Russia Drops Piracy Charges Against Greenpeace Activists, Replaces Them With "Hooliganism"

The "Arctic 30" now face a maximum sentence of seven years, instead of 15.

Russia has dropped piracy charges against 30 environmental activists, including several foreigners, arrested last month for attempting to scale an Arctic drilling platform and filed new ones for "hooliganism."

Investigative Committee spokesman Vladimir Markin said in a statement Wednesday that the activists would now be charged with hooliganism, which carries a maximum seven-year sentence. The charges are filed under a different part of the statute used to convict three members of Pussy Riot last year and are directed against organized "violations of social order." Markin added that some of the activists may also be charged with attacking law enforcement, which carries a maximum sentence of 10 years.

Russian coast guard officials arrested 28 activists from Greenpeace and two journalists accompanying them on the Dutch-flagged ship Arctic Sunrise in September when they tried to protest against the Prirazlomnaya drilling platform operated by state-run energy giant Gazprom. All 30 are being held without bail for two months in the city of Murmansk in Russia's far north while a criminal investigation is conducted.

The activists were partly to blame for the incorrect charges, Markin said, because they refused to give evidence against themselves. This, he added, "gives [investigators] every cause to check all possible versions of what happened meticulously, including seizing the platform for their own benefit, terrorist motives, illegal scientific activist, and espionage."

Greenpeace Arctic Russia head Vladimir Chuprov said in a statement that the activists "are no more hooligans than they were pirates. This is still a wildly disproportionate charge that carries up to seven years in jail. It represents nothing less than an assault on the very principle of peaceful protest."

Officials and activists suggested repeatedly in recent weeks that the piracy charges would not go through. After the activists' arrest sparked an international outcry, Russian President Vladimir Putin said that the activists were not pirates, but did intend to seize the platform. Russia pulled out of international court hearings filed by the Dutch government at a United Nations tribunal in Hamburg, Germany, earlier Wednesday, explaining that it had opted out of the U.N. Law of the Sea procedures in 1997 because it felt they infringed on the country's sovereignty.
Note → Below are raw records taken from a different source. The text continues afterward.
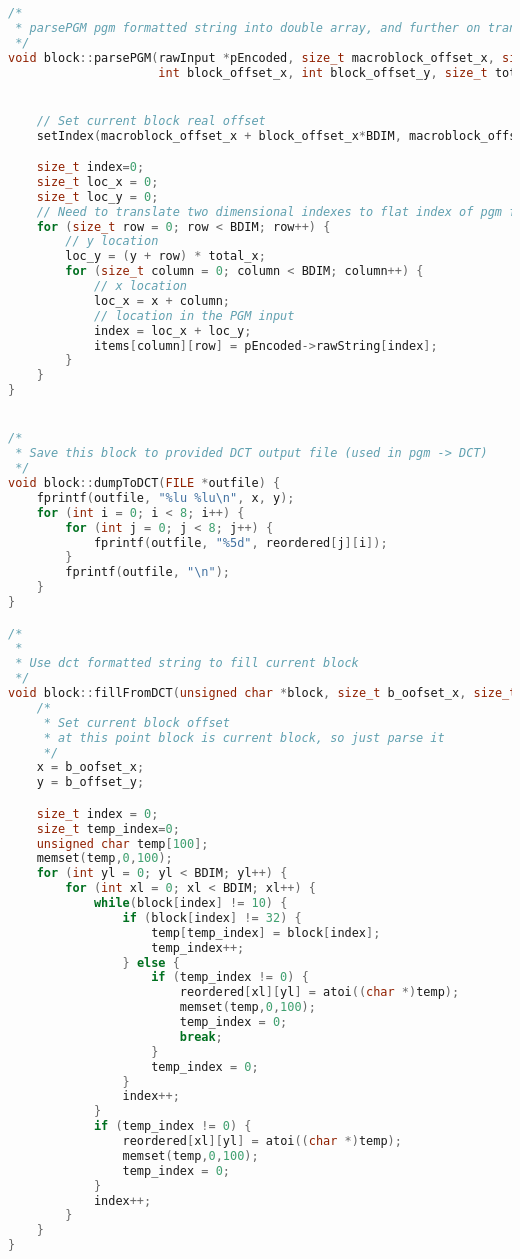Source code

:\documentclass{report}
\begin{document}
\begin{lstlisting}[language=C++]
/*
 * parsePGM pgm formatted string into double array, and further on transform to DCT
 */
void block::parsePGM(rawInput *pEncoded, size_t macroblock_offset_x, size_t macroblock_offset_y,
                     int block_offset_x, int block_offset_y, size_t total_x) {


    // Set current block real offset
    setIndex(macroblock_offset_x + block_offset_x*BDIM, macroblock_offset_y + block_offset_y*BDIM);

    size_t index=0;
    size_t loc_x = 0;
    size_t loc_y = 0;
    // Need to translate two dimensional indexes to flat index of pgm file
    for (size_t row = 0; row < BDIM; row++) {
        // y location
        loc_y = (y + row) * total_x;
        for (size_t column = 0; column < BDIM; column++) {
            // x location
            loc_x = x + column;
            // location in the PGM input
            index = loc_x + loc_y;
            items[column][row] = pEncoded->rawString[index];
        }
    }
}


/*
 * Save this block to provided DCT output file (used in pgm -> DCT)
 */
void block::dumpToDCT(FILE *outfile) {
    fprintf(outfile, "%lu %lu\n", x, y);
    for (int i = 0; i < 8; i++) {
        for (int j = 0; j < 8; j++) {
            fprintf(outfile, "%5d", reordered[j][i]);
        }
        fprintf(outfile, "\n");
    }
}

/*
 *
 * Use dct formatted string to fill current block
 */
void block::fillFromDCT(unsigned char *block, size_t b_oofset_x, size_t b_offset_y) {
    /*
     * Set current block offset
     * at this point block is current block, so just parse it
     */
    x = b_oofset_x;
    y = b_offset_y;

    size_t index = 0;
    size_t temp_index=0;
    unsigned char temp[100];
    memset(temp,0,100);
    for (int yl = 0; yl < BDIM; yl++) {
        for (int xl = 0; xl < BDIM; xl++) {
            while(block[index] != 10) {
                if (block[index] != 32) {
                    temp[temp_index] = block[index];
                    temp_index++;
                } else {
                    if (temp_index != 0) {
                        reordered[xl][yl] = atoi((char *)temp);
                        memset(temp,0,100);
                        temp_index = 0;
                        break;
                    }
                    temp_index = 0;
                }
                index++;
            }
            if (temp_index != 0) {
                reordered[xl][yl] = atoi((char *)temp);
                memset(temp,0,100);
                temp_index = 0;
            }
            index++;
        }
    }
}



\end{lstlisting}
\end{document}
On Tuesday, Mikhail Anshakov, chair of Russia's Consumer Protection Society, posted extracts from a 2009 decision in Russia's arbitration court which said that the platform was a "stationary construction." Mikhail Fedotov, chair of Russia's presidential human rights council, said earlier this month that the activists could not be charged with piracy because the Prirazlomnaya platform is not a ship. "Might as well have charged them with attempted gang rape of an oil platform," he added.